→ WORK TO COMPLETE: The expected answer is the set of lines in the data below between the line holding "Relative to P, the" and the line holding "O(p^3 + N*p^2)\)", inclusive, written out exactly.

→ DATA SECTION:

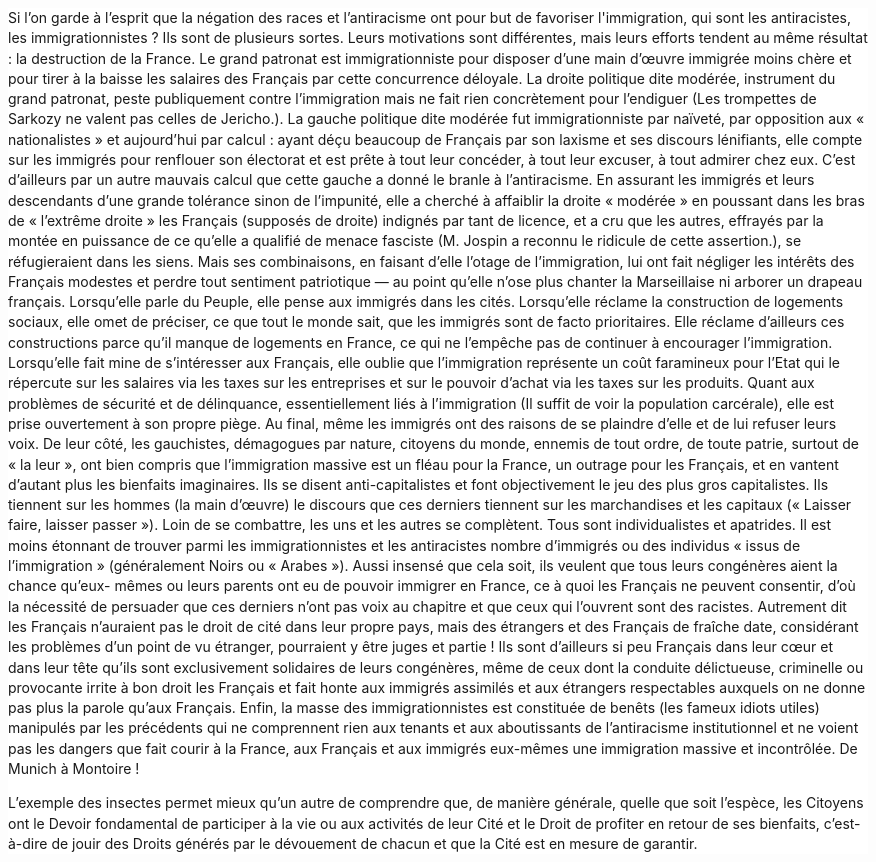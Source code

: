 Si l’on garde à l’esprit que la négation des races et l’antiracisme ont pour but de favoriser l'immigration, qui sont les antiracistes, les immigrationnistes ? Ils sont de plusieurs sortes. Leurs motivations sont différentes, mais leurs efforts tendent au même résultat : la destruction de la France. Le grand patronat est immigrationniste pour disposer d’une main d’œuvre immigrée moins chère et pour tirer à la baisse les salaires des Français par cette concurrence déloyale. La droite politique dite modérée, instrument du grand patronat, peste publiquement contre l’immigration mais ne fait rien concrètement pour l’endiguer (Les trompettes de Sarkozy ne valent pas celles de Jericho.). La gauche politique dite modérée fut immigrationniste par naïveté, par opposition aux « nationalistes » et aujourd’hui par calcul : ayant déçu beaucoup de Français par son laxisme et ses discours lénifiants, elle compte sur les immigrés pour renflouer son électorat et est prête à tout leur concéder, à tout leur excuser, à tout admirer chez eux. C’est d’ailleurs par un autre mauvais calcul que cette gauche a donné le branle à l’antiracisme. En assurant les immigrés et leurs descendants d’une grande tolérance sinon de l’impunité, elle a cherché à affaiblir la droite « modérée » en poussant dans les bras de « l’extrême droite » les Français (supposés de droite) indignés par tant de licence, et a cru que les autres, effrayés par la montée en puissance de ce qu’elle a qualifié de menace fasciste (M. Jospin a reconnu le ridicule de cette assertion.), se réfugieraient dans les siens. Mais ses combinaisons, en faisant d’elle l’otage de l’immigration, lui ont fait négliger les intérêts des Français modestes et perdre tout sentiment patriotique — au point qu’elle n’ose plus chanter la Marseillaise ni arborer un drapeau français. Lorsqu’elle parle du Peuple, elle pense aux immigrés dans les cités. Lorsqu’elle réclame la construction de logements sociaux, elle omet de préciser, ce que tout le monde sait, que les immigrés sont de facto prioritaires. Elle réclame d’ailleurs ces constructions parce qu’il manque de logements en France, ce qui ne l’empêche pas de continuer à encourager l’immigration. Lorsqu’elle fait mine de s’intéresser aux Français, elle oublie que l’immigration représente un coût faramineux pour l’Etat qui le répercute sur les salaires via les taxes sur les entreprises et sur le pouvoir d’achat via les taxes sur les produits. Quant aux problèmes de sécurité et de délinquance, essentiellement liés à l’immigration (Il suffit de voir la population carcérale), elle est prise ouvertement à son propre piège. Au final, même les immigrés ont des raisons de se plaindre d’elle et de lui refuser leurs voix. De leur côté, les gauchistes, démagogues par nature, citoyens du monde, ennemis de tout ordre, de toute patrie, surtout de « la leur », ont bien compris que l’immigration massive est un fléau pour la France, un outrage pour les Français, et en vantent d’autant plus les bienfaits imaginaires. Ils se disent anti-capitalistes et font objectivement le jeu des plus gros capitalistes. Ils tiennent sur les hommes (la main d’œuvre) le discours que ces derniers tiennent sur les marchandises et les capitaux (« Laisser faire, laisser passer »). Loin de se combattre, les uns et les autres se complètent. Tous sont individualistes et apatrides. Il est moins étonnant de trouver parmi les immigrationnistes et les antiracistes nombre d’immigrés ou des individus « issus de l’immigration » (généralement Noirs ou « Arabes »). Aussi insensé que cela soit, ils veulent que tous leurs congénères aient la chance qu’eux- mêmes ou leurs parents ont eu de pouvoir immigrer en France, ce à quoi les Français ne peuvent consentir, d’où la nécessité de persuader que ces derniers n’ont pas voix au chapitre et que ceux qui l’ouvrent sont des racistes. Autrement dit les Français n’auraient pas le droit de cité dans leur propre pays, mais des étrangers et des Français de fraîche date, considérant les problèmes d’un point de vu étranger, pourraient y être juges et partie ! Ils sont d’ailleurs si peu Français dans leur cœur et dans leur tête qu’ils sont exclusivement solidaires de leurs congénères, même de ceux dont la conduite délictueuse, criminelle ou provocante irrite à bon droit les Français et fait honte aux immigrés assimilés et aux étrangers respectables auxquels on ne donne pas plus la parole qu’aux Français. Enfin, la masse des immigrationnistes est constituée de benêts (les fameux idiots utiles) manipulés par les précédents qui ne comprennent rien aux tenants et aux aboutissants de l’antiracisme institutionnel et ne voient pas les dangers que fait courir à la France, aux Français et aux immigrés eux-mêmes une immigration massive et incontrôlée. De Munich à Montoire !

L’exemple des insectes permet mieux qu’un autre de comprendre que, de manière générale, quelle que soit l’espèce, les Citoyens ont le Devoir fondamental de participer à la vie ou aux activités de leur Cité et le Droit de profiter en retour de ses bienfaits, c’est-à-dire de jouir des Droits générés par le dévouement de chacun et que la Cité est en mesure de garantir.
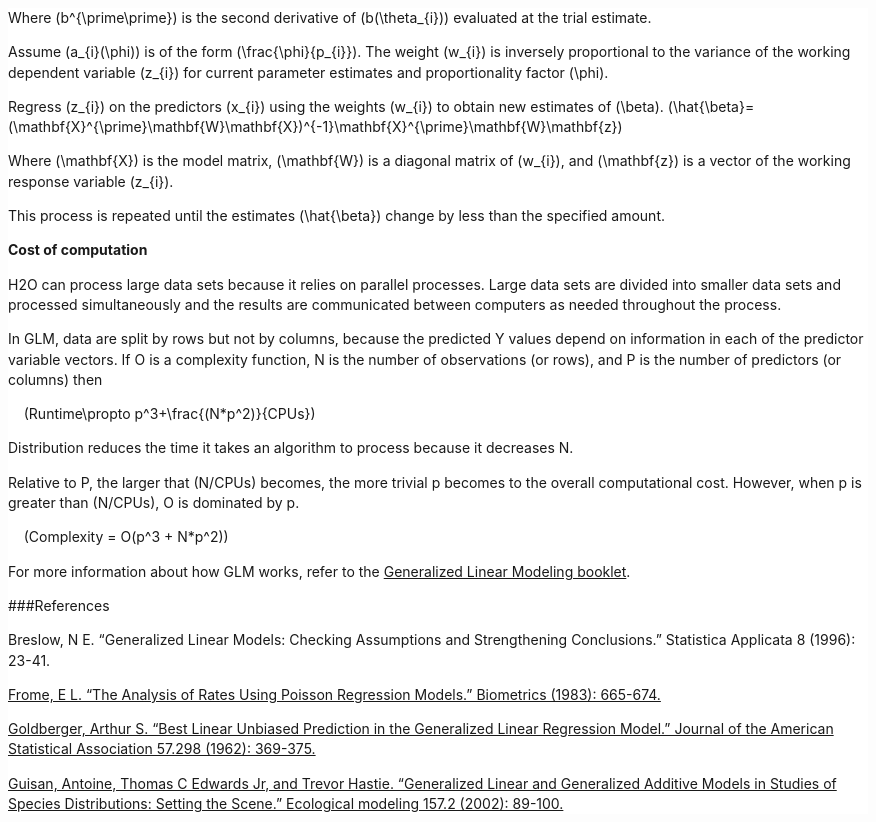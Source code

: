 Where \(b^{\prime\prime}\) is the second derivative of \(b(\theta_{i})\) evaluated at the trial estimate. 


Assume \(a_{i}(\phi)\) is of the form \(\frac{\phi}{p_{i}}\). The weight \(w_{i}\) is inversely proportional to the variance of the working dependent variable \(z_{i}\) for current parameter estimates and proportionality factor \(\phi\).

Regress \(z_{i}\) on the predictors \(x_{i}\) using the weights \(w_{i}\) to obtain new estimates of \(\beta\). 
\(\hat{\beta}=(\mathbf{X}^{\prime}\mathbf{W}\mathbf{X})^{-1}\mathbf{X}^{\prime}\mathbf{W}\mathbf{z}\) 

Where \(\mathbf{X}\) is the model matrix, \(\mathbf{W}\) is a diagonal matrix of \(w_{i}\), and \(\mathbf{z}\) is a vector of the working response variable \(z_{i}\).

This process is repeated until the estimates \(\hat{\beta}\) change by less than the specified amount. 

**Cost of computation**


H2O can process large data sets because it relies on parallel processes. Large data sets are divided into smaller data sets and processed simultaneously and the results are communicated between computers as needed throughout the process. 

In GLM, data are split by rows but not by columns, because the predicted Y values depend on information in each of the predictor variable vectors. If O is a complexity function, N is the number of observations (or rows), and P is the number of predictors (or columns) then 


   &nbsp;&nbsp;&nbsp;&nbsp;\(Runtime\propto p^3+\frac{(N*p^2)}{CPUs}\)

Distribution reduces the time it takes an algorithm to process because it decreases N.
 

Relative to P, the larger that (N/CPUs) becomes, the more trivial p becomes to the overall computational cost. However, when p is greater than (N/CPUs), O is dominated by p.



   &nbsp;&nbsp;&nbsp;&nbsp;\(Complexity = O(p^3 + N*p^2)\) 

For more information about how GLM works, refer to the [Generalized Linear Modeling booklet](http://h2o.ai/resources). 


###References

Breslow, N E. “Generalized Linear Models: Checking Assumptions and Strengthening Conclusions.” Statistica Applicata 8 (1996): 23-41.

[Frome, E L. “The Analysis of Rates Using Poisson Regression Models.” Biometrics (1983): 665-674.](http://www.csm.ornl.gov/~frome/BE/FP/FromeBiometrics83.pdf)

[Goldberger, Arthur S. “Best Linear Unbiased Prediction in the Generalized Linear Regression Model.” Journal of the American Statistical Association 57.298 (1962): 369-375.](http://people.umass.edu/~bioep740/yr2009/topics/goldberger-jasa1962-369.pdf)

[Guisan, Antoine, Thomas C Edwards Jr, and Trevor Hastie. “Generalized Linear and Generalized Additive Models in Studies of Species Distributions: Setting the Scene.” Ecological modeling 157.2 (2002): 89-100.](http://www.stanford.edu/~hastie/Papers/GuisanEtAl_EcolModel-2003.pdf)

→ THE ANSWER:
Relative to P, the larger that (N/CPUs) becomes, the more trivial p becomes to the overall computational cost. However, when p is greater than (N/CPUs), O is dominated by p.



   &nbsp;&nbsp;&nbsp;&nbsp;\(Complexity = O(p^3 + N*p^2)\) 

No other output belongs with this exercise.